Members of the Scottish Liberal Democrats have pressured their party's leadership to back a referendum on independence at an emergency meeting of the party on Sunday.

The meeting was called to discuss the party's way forward after the United Kingdom voted to leave the European Union while Scotland voted to stay in the organisation on Thursday.

Many members voiced their support for a second referendum on Scottish independence to be held if the Scottish Government could not secure 'special status' of European Union membership while staying part of the United Kingdom.

If special status cannot be secure the members concerned voiced their support for the party to reverse its opposition to independence.

STV understands around half of those present at the meeting supported a change in party policy.

A special conference may be called in the near future to decide if a change of policy should take place.

A senior Lib Dem source who was at the meeting said: "The result on Thursday has prompted a lot of soul-searching among even the most ardent of pro-Union voices in the party.

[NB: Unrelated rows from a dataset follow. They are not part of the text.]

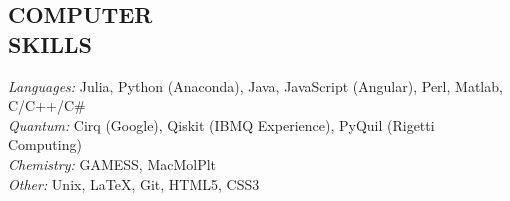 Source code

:\documentclass[overlapped, 10pt]{res} %
\begin{document}
\begin{resume}

\section{COMPUTER\\SKILLS}

{\sl Languages:} Julia, Python (Anaconda), Java, JavaScript (Angular), Perl, Matlab, C/C++/C\# \\
{\sl Quantum:} Cirq (Google), Qiskit (IBMQ Experience), PyQuil (Rigetti Computing) \\
{\sl Chemistry:} GAMESS, MacMolPlt \\
{\sl Other:} Unix, LaTeX, Git, HTML5, CSS3


\end{resume}
\end{document}
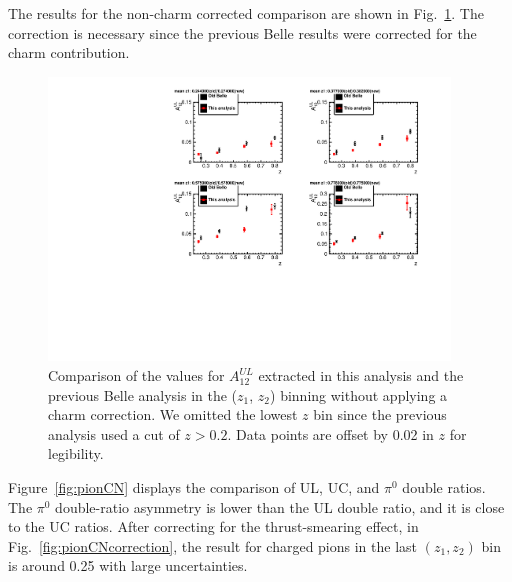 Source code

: The results for the non-charm corrected comparison are shown in Fig.~\ref{fig:belleComp}. 
The correction is necessary since the previous Belle results were corrected for the charm contribution.
\begin{figure}[t]
\includegraphics[width=0.95\textwidth]{figure_asy/BelleCompZ25.pdf}
\caption[Comparison of the values for $A^{UL}_{12}$ extracted in this analysis without charm correction and the previous Belle analysis in the ($z_1$, $z_2$) binning]{\label{fig:belleComp} Comparison of the values for $A^{UL}_{12}$ extracted in this analysis and the previous Belle analysis in the ($z_1$, $z_2$) binning without applying a charm correction. We omitted the lowest $z$ bin since the previous analysis used a cut of $z>0.2$. Data points are offset by 0.02 in $z$ for legibility.}
\end{figure}

Figure~\ref{fig:pionCN} displays the comparison of UL, UC, and $\pi^0$ double ratios. The $\pi^0$ double-ratio asymmetry is lower than the UL double ratio, and it is close to the UC ratios. After correcting for the thrust-smearing effect, in Fig.~\ref{fig:pionCNcorrection}, the result for charged pions in the last $(z_1,z_2)$ bin is around 0.25 with large uncertainties.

"There is an anxiety that a change of position on a referendum, to be held only after all avenues have been exhausted to try to salvage Scotland's place in the EU, would be seen as a breach of trust by those who elected the party's MSPs in May.

"Nevertheless there is a recognition in the party that this referendum has changed the political landscape.

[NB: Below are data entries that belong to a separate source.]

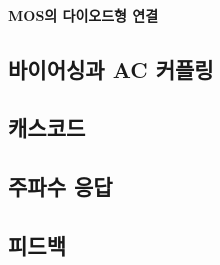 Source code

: \paragraph{MOS의 다이오드형 연결}

\subsection{바이어싱과 AC 커플링}

\subsection{캐스코드}

\subsection{주파수 응답}

\subsection{피드백} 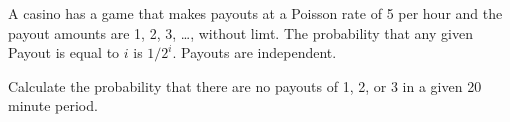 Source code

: A casino has a game that makes payouts at a Poisson rate of 5 per hour and the payout amounts are 1, 2, 3, \ldots, without limt. 
The probability that any given Payout is equal to $i$ is $1/2^i$. Payouts are independent. 

\medskip
Calculate the probability that there are no payouts of 1, 2, or 3 in a given 20 minute period. 




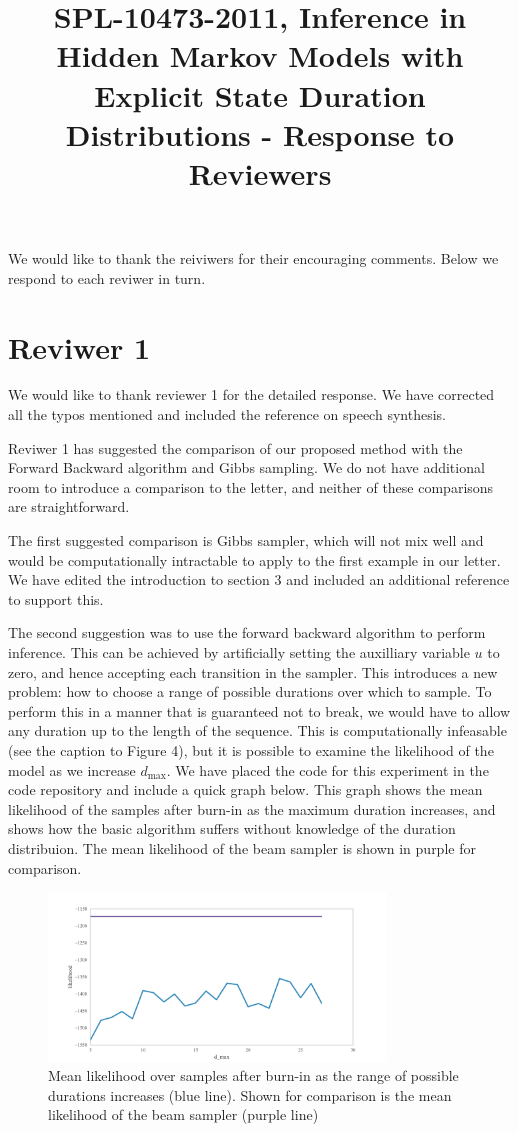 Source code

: \documentclass{article}
\title{SPL-10473-2011, Inference in Hidden Markov Models with Explicit State Duration Distributions - Response to Reviewers}
\begin{document}
\maketitle
We would like to thank the reiviwers for their encouraging comments. Below we respond to each reviwer in turn.

\section*{Reviwer 1}

We would like to thank reviewer 1 for the detailed response. We have corrected all the typos mentioned and included the reference on speech synthesis. 

Reviwer 1 has suggested the comparison of our proposed method with the Forward Backward algorithm and Gibbs sampling. We do not have additional room to introduce a comparison to the letter, and neither of these comparisons are straightforward.

The first suggested comparison is Gibbs sampler, which will not mix well and would be computationally intractable to apply to the first example in our letter. We have edited the introduction to section 3 and included an additional reference to support this. 

The second suggestion was to use the forward backward algorithm to perform inference. This can be achieved by artificially setting the auxilliary variable $u$ to zero, and hence accepting each transition in the sampler. This introduces a new problem: how to choose a range of possible durations over which to sample. To perform this in a manner that is guaranteed not to break, we would have to allow any duration up to the length of the sequence. This is computationally infeasable (see the caption to Figure 4), but it is possible to examine the likelihood of the model as we increase $d_\mathrm{max}$. We have placed the code for this experiment in the code repository and include a quick graph below. This graph shows the mean likelihood of the samples after burn-in as the maximum duration increases, and shows how the basic algorithm suffers without knowledge of the duration distribuion. The mean likelihood of the beam sampler is shown in purple for comparison. 

\begin{figure}
	\includegraphics[width=0.8\textwidth]{../pic/likelihood_over_dmax.pdf}
	\caption{Mean likelihood over samples after burn-in as the range of possible durations increases (blue line). Shown for comparison is the mean likelihood of the beam sampler (purple line)}
\end{figure}
\end{document}
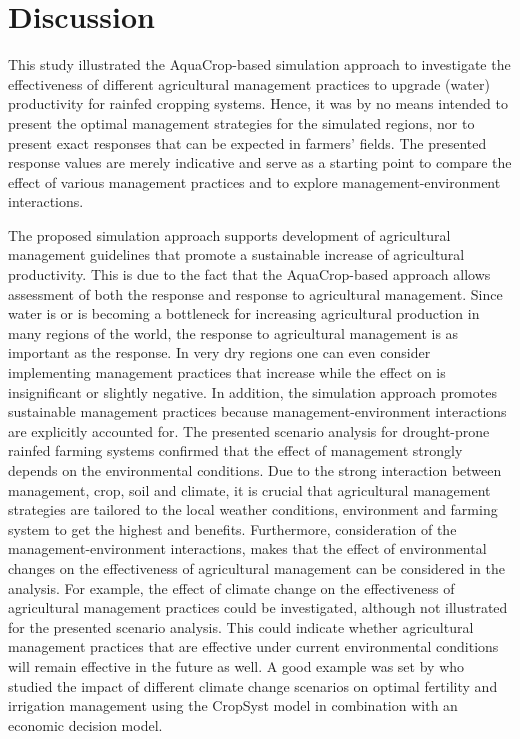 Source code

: \section{Discussion} 
This study illustrated the AquaCrop-based simulation approach to investigate the effectiveness of different agricultural management practices to upgrade (water) productivity for rainfed cropping systems. Hence, it was by no means intended to present the optimal management strategies for the simulated regions, nor to present exact responses that can be expected in farmers' fields. The presented response values are merely indicative and serve as a starting point to compare the effect of various management practices and to explore management-environment interactions.

The proposed simulation approach supports development of agricultural management guidelines that promote a sustainable increase of agricultural productivity. This is due to the fact that the AquaCrop-based approach allows assessment of both the \Y response and \WPET response to agricultural management. Since water is or is becoming a bottleneck for increasing agricultural production in many regions of the world, the \WPET response to agricultural management is as important as the \Y response. In very dry regions one can even consider implementing management practices that increase \WPET while the effect on \Y is insignificant or slightly negative. In addition, the simulation approach promotes sustainable management practices because management-environment interactions are explicitly accounted for. The presented scenario analysis for drought-prone rainfed farming systems confirmed that the effect of management strongly depends on the environmental conditions. Due to the strong interaction between management, crop, soil and climate, it is crucial that agricultural management strategies are tailored to the local weather conditions, environment and farming system to get the highest \Y and \WPET benefits. Furthermore, consideration of the management-environment interactions, makes that the effect of environmental changes on the effectiveness of agricultural management can be considered in the analysis. For example, the effect of climate change on the effectiveness of agricultural management practices could be investigated, although not illustrated for the presented scenario analysis. This could indicate whether agricultural management practices that are effective under current environmental conditions will remain effective in the future as well. A good example was set by \textcite{lehmann2013} who studied the impact of different climate change scenarios on optimal fertility and irrigation management using the CropSyst model in combination with an economic decision model.

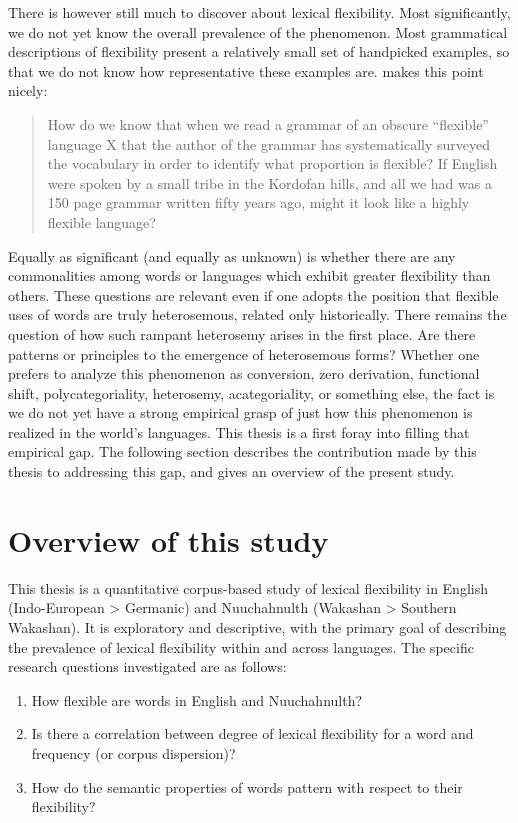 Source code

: There is however still much to discover about lexical flexibility. Most significantly, we do not yet know the overall prevalence of the phenomenon. Most grammatical descriptions of flexibility present a relatively small set of handpicked examples, so that we do not know how representative these examples are. \textcite[70]{Croft2001} makes this point nicely:

\blockquote[{\cite[70]{Croft2001}}]{How do we know that when we read a grammar of an obscure \enquote{flexible} language X that the author of the grammar has systematically surveyed the vocabulary in order to identify what proportion is flexible? If English were spoken by a small tribe in the Kordofan hills, and all we had was a 150 page grammar written fifty years ago, might it look like a highly flexible language?}

\noindent Equally as significant (and equally as unknown) is whether there are any commonalities among words or languages which exhibit greater flexibility than others. These questions are relevant even if one adopts the position that flexible uses of words are truly heterosemous, related only historically. There remains the question of how such rampant heterosemy arises in the first place. Are there patterns or principles to the emergence of heterosemous forms? Whether one prefers to analyze this phenomenon as conversion, zero derivation, functional shift, polycategoriality, heterosemy, acategoriality, or something else, the fact is we do not yet have a strong empirical grasp of just how this phenomenon is realized in the world's languages. This thesis is a first foray into filling that empirical gap. The following section describes the contribution made by this thesis to addressing this gap, and gives an overview of the present study.

\section{Overview of this study}
\label{sec:1.3}

This thesis is a quantitative corpus-based study of lexical flexibility in English (Indo-European > Germanic) and Nuuchahnulth (Wakashan > Southern Wakashan). It is exploratory and descriptive, with the primary goal of describing the prevalence of lexical flexibility within and across languages. The specific research questions investigated are as follows:

\begin{enumerate}[
  label      = {\textbf{R\arabic*:}},
  leftmargin = *,
  ref        = {R\arabic*}
]
  \item\label{R1} How flexible are words in English and Nuuchahnulth?
  \item\label{R2} Is there a correlation between degree of lexical flexibility for a word and frequency (or corpus dispersion)?
  \item\label{R3} How do the semantic properties of words pattern with respect to their flexibility?
\end{enumerate}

"We all ideally wish to see the whole of the United Kingdom remain in the European Union but that choice may not be one that is open to us going forward. We have to find a way to adjust to that new reality that unites the party."

First Minister Nicola Sturgeon has said the Scottish Government will draft legislation to bring forward a second independence referendum if she cannot secure European Union membership while the country is part of the United Kingdom.

At Thursday's referendum 62% of Scots voted to stay in the EU but 52% of voters across the UK backed leaving the organisation.

Support for the European project has been a central plank of Liberal Democrat policy since the mid-20th century.

Speaking at the meeting, Scottish Liberal Democrat leader Willie Rennie said his party's policy will be to support re-entry into the EU at the next UK general election.

The policy was agreed with his UK counterpart Tim Farron before the referendum result.

He said: ""Last week, before the result, Tim Farron and I agreed that we would pursue re-entry to the European Union if there was a leave vote.

"At the next general election, whenever it comes, that is what we will stand for.

"On Thursday people had the right to choose to leave the European Union. At the next election they must have the option to change their mind".

In reaction to the Liberal Democrat meeting the SNP said it welcomes "moves within other parties" to not rule out a second independence referendum.

A party spokesperson said: "The vote to leave the UK has placed Scotland into unprecedented circumstances. It is the duty of all leaders and parties who campaigned for Scotland to remain in the EU to work together to protect Scotland's interests in navigating this uncharted territory.

"The SNP has said all options are on the table as we seek to do this. We welcome moves within other parties to do the same."

A spokesperson for the Liberal Democrats told STV that the party's policy is still to oppose a second referendum on independence.